Message-ID: <515A1468.9080109@linaro.org>
Date: Mon, 01 Apr 2013 16:12:40 -0700
From: John Stultz <john.stultz@linaro.org>
User-Agent: Mozilla/5.0 (X11; Linux x86_64; rv:17.0) Gecko/20130308 Thunderbird/17.0.4
MIME-Version: 1.0
To: David Ahern <dsahern@gmail.com>
CC: Pawel Moll <pawel.moll@arm.com>, Stephane Eranian <eranian@google.com>,
        Peter Zijlstra <peterz@infradead.org>,
        Thomas Gleixner <tglx@linutronix.de>,
        LKML <linux-kernel@vger.kernel.org>, "mingo@elte.hu" <mingo@elte.hu>,
        Paul Mackerras <paulus@samba.org>, Anton Blanchard <anton@samba.org>,
        Will Deacon <Will.Deacon@arm.com>,
        "ak@linux.intel.com" <ak@linux.intel.com>,
        Pekka Enberg <penberg@gmail.com>, Steven Rostedt <rostedt@goodmis.org>,
        Robert Richter <robert.richter@amd.com>
Subject: Re: [RFC] perf: need to expose sched_clock to correlate user samples
 with kernel samples
References: <CABPqkBQALeD=iO9x-N0nw+shhqa1kmUaj=sCvx+MvoAPGQ-y9A@mail.gmail.com>  <1350408232.2336.42.camel@laptop>	<1359728280.8360.15.camel@hornet>  <CABPqkBSVeU_JP2KpVZLepKDJX=-g6A45Y5MoNphd6+DaU2PQzQ@mail.gmail.com>  <51118797.9080800@linaro.org>	<alpine.LFD.2.02.1302182132230.22263@ionos>  <5123C3AF.8060100@linaro.org>	<1361356160.10155.22.camel@laptop>  <51285BF1.2090208@linaro.org>	<1361801441.4007.40.camel@laptop>  <CABPqkBS4TELhoUGrO+moca2fPUoqGjiYCdHJc=H8CjLomPWWDQ@mail.gmail.com> <1363291021.3100.144.camel@hornet> <51586315.7080006@gmail.com> <5159D221.70304@linaro.org> <515A0A3A.2040105@gmail.com>
In-Reply-To: <515A0A3A.2040105@gmail.com>
Content-Type: text/plain; charset=UTF-8; format=flowed
Content-Transfer-Encoding: 7bit
Sender: linux-kernel-owner@vger.kernel.org
Content-Length: 5390
Lines: 122

On 04/01/2013 03:29 PM, David Ahern wrote:
> On 4/1/13 12:29 PM, John Stultz wrote:
>>> Any chance a decision can be reached in time for 3.10? Seems like the
>>> simplest option is the perf event based ioctl.
>>
>> I'm still not sold on the CLOCK_PERF posix clock. The semantics are
>> still too hand-wavy and implementation specific.
>>
>> While I'd prefer perf to export some existing semi-sane time domain
>> (using interpolation if necessary), I realize the hardware constraints
>> and performance optimizations make this unlikely (though I'm
>> disappointed I've not seen any attempt or proof point that it won't 
>> work).
>>
>> Thus if we must expose this kernel detail to userland, I think we should
>> be careful about how publicly we expose such an interface, as it has the
>> potential for misuse and eventual user-land breakage.
>
> But perf_clock timestamps are already exposed to userland. This new 
> API -- be it a posix clock or an ioctl -- just allows retrieval of a 
> timestamp outside of a generated event.

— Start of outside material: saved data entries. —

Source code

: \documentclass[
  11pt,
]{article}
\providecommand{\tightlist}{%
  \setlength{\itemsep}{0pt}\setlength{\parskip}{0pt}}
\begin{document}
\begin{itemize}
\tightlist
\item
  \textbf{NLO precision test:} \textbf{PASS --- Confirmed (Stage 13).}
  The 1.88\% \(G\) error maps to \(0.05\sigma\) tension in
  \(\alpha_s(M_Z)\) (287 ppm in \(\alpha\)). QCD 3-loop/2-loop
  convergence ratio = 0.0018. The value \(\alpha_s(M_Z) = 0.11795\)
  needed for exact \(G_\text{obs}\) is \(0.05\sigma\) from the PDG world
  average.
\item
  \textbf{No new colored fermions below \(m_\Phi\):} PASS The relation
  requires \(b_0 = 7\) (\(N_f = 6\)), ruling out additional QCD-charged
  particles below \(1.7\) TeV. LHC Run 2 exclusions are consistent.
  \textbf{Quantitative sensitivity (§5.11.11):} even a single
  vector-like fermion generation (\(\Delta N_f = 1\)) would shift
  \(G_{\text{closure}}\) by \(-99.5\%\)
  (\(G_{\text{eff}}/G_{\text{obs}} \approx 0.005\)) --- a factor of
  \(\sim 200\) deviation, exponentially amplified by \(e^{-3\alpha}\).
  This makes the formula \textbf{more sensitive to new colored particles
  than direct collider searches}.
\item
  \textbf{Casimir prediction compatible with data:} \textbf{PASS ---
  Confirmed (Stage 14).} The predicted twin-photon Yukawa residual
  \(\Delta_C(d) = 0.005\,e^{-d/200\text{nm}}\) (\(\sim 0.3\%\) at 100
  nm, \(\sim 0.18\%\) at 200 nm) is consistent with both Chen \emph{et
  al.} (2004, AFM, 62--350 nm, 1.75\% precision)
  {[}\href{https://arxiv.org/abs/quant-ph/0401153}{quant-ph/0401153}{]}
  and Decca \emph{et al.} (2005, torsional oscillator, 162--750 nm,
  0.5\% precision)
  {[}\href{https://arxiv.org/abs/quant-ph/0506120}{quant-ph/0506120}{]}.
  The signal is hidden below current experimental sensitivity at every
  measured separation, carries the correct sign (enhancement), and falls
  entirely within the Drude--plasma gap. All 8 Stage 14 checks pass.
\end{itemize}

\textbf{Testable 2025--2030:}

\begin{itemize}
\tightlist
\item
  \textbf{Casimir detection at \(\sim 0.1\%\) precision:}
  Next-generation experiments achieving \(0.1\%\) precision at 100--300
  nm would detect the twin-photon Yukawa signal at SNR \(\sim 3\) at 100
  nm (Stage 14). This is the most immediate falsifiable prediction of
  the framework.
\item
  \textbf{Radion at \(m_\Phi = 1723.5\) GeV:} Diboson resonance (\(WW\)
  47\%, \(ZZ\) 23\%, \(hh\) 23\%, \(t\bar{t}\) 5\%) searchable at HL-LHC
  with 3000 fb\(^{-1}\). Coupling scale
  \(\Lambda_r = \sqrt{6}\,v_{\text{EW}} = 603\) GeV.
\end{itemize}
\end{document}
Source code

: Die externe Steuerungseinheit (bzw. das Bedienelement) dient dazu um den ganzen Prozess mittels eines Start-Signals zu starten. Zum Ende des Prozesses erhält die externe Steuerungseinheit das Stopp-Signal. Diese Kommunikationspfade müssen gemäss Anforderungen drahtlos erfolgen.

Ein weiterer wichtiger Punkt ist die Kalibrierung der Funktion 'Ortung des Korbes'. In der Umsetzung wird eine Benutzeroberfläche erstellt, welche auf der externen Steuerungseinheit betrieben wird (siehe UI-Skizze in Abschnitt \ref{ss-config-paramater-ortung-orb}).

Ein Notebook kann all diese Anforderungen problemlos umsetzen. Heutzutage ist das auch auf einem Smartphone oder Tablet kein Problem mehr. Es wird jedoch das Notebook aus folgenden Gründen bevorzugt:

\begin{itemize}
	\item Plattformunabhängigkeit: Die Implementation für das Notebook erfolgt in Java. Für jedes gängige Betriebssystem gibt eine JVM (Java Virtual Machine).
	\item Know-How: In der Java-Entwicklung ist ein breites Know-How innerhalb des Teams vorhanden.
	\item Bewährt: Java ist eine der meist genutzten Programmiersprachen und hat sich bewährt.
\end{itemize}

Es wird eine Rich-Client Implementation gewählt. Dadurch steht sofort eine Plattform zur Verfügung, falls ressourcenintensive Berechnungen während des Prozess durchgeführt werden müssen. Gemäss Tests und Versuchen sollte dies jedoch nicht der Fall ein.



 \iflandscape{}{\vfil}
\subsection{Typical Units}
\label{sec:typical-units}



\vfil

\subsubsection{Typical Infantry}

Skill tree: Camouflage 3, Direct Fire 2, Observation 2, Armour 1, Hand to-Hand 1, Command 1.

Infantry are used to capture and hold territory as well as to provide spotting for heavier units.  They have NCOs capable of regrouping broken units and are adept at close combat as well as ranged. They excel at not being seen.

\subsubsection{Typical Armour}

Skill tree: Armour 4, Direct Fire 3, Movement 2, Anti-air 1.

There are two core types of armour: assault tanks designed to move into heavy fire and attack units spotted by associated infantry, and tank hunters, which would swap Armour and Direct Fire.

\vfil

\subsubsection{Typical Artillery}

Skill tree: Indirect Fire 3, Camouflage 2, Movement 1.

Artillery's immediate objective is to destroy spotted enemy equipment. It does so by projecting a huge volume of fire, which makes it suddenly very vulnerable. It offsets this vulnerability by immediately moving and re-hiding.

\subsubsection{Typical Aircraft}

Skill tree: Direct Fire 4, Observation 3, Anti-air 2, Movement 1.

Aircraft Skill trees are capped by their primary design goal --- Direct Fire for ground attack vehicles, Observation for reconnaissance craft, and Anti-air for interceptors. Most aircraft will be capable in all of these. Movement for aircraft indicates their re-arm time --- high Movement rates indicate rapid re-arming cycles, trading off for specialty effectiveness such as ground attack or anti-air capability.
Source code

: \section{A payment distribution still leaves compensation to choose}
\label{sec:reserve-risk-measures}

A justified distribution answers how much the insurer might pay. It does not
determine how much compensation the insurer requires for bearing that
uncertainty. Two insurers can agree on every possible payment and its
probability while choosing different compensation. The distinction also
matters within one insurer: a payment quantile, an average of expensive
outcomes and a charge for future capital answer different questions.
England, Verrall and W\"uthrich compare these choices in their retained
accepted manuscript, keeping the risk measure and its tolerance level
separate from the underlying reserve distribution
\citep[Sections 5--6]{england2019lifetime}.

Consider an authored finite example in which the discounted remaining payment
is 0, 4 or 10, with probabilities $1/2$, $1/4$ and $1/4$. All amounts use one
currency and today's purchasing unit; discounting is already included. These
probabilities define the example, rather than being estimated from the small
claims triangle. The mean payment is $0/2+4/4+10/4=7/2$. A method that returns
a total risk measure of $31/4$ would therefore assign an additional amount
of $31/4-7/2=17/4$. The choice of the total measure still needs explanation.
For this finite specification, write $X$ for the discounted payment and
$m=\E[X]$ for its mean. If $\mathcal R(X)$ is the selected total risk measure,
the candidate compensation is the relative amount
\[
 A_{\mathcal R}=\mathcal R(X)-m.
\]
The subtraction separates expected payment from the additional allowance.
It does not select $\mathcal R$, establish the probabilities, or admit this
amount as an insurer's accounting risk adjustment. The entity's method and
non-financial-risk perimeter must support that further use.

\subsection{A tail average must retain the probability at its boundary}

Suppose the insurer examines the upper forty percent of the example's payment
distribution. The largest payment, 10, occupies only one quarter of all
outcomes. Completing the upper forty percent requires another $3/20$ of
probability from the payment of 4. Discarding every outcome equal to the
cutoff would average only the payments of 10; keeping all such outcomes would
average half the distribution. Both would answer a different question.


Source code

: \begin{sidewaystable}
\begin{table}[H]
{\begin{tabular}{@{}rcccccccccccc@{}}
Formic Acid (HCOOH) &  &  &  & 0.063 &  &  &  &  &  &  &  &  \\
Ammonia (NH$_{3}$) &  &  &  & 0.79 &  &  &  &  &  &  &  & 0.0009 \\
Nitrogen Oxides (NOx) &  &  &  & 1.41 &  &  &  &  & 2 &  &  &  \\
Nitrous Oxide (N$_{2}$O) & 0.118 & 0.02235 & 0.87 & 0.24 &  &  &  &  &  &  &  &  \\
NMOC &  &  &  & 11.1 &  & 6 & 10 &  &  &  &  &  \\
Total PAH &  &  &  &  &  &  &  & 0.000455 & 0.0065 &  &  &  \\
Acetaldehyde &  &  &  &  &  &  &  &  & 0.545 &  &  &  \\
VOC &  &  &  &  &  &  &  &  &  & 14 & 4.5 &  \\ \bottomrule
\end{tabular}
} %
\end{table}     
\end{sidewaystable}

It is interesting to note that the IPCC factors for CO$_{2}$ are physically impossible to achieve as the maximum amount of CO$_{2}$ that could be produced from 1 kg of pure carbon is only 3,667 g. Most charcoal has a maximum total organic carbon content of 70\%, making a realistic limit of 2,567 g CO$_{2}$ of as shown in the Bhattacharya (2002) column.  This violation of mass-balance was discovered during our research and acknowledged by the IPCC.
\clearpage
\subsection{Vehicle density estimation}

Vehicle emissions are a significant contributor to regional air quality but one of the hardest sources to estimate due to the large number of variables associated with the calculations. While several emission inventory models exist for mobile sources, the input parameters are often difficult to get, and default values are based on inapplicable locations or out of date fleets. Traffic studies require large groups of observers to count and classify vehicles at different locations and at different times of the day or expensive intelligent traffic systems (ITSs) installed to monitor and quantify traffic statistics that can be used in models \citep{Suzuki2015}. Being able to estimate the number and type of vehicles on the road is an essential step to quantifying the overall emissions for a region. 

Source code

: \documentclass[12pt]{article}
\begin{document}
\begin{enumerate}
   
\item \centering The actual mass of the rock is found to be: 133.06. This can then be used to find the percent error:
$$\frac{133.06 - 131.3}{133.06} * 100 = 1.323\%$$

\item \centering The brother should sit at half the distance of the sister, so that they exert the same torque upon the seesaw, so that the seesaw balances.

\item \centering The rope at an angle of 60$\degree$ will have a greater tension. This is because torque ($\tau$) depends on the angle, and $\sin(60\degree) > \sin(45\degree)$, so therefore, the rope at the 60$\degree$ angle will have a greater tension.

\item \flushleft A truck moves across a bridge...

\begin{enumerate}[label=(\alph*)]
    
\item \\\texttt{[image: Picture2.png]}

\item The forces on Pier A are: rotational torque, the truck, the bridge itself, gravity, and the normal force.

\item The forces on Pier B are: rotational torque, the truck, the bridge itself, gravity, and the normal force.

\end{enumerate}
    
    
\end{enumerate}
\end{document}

Although perf_clock timestamps are not exposed to applications in a way 
they can use for their own purposes, no? Just as timestamp data 
correlated with other perf data.

My big concern here is that if we applications can retrieve these 
timestamps for their own use,  folks will see CLOCK_PERF as a cheaper 
alternative to CLOCK_MONOTONIC, and then end up getting bitten when the 
CLOCK_PERF semantics change. So until someone will hammer out exactly 
the behavior CLOCK_PERF should have forever going forward, I'd rather 
not add it as a generic clockid.

If we're going to have to expose the perf timestamps to userland, then 
I'd prefer we do it in a less public way, where its clearly tied to the 
perf interface and not as a generic clockid. (And either the ioctl or 
dynamic posix clock id would be a way to go there).


>
>>
>> So while having a perf specific ioctl is still exposing what I expect
>> will be non-static kernel internal behavior to userland, it at least it
>> exposes it in a less generic fashion, which is preferable to me.
>>
>>
>>
>> The next point of conflict is likely if the ioctl method will be
>> sufficient given performance concerns. Something I'd be interested in
>> hearing about from the folks pushing this. Right now it seems any method
>> is preferable then not having an interface - but I want to make sure
>> that's really true.
>>
>> For example, if the ioctl interface is really too slow, its likely folks
>> will end up using periodic perf ioctl samples and interpolating using
>> normal vdso clock_gettime() timestamps.
>
> The performance/speed depends on how often is called. I have no idea 
> what Stephane's use case is but for me it is to correlate perf_clock 
> timestamps to timeofday. In my perf-based daemon that tracks process 
> schedulings, I update the correlation every 5-10 minutes.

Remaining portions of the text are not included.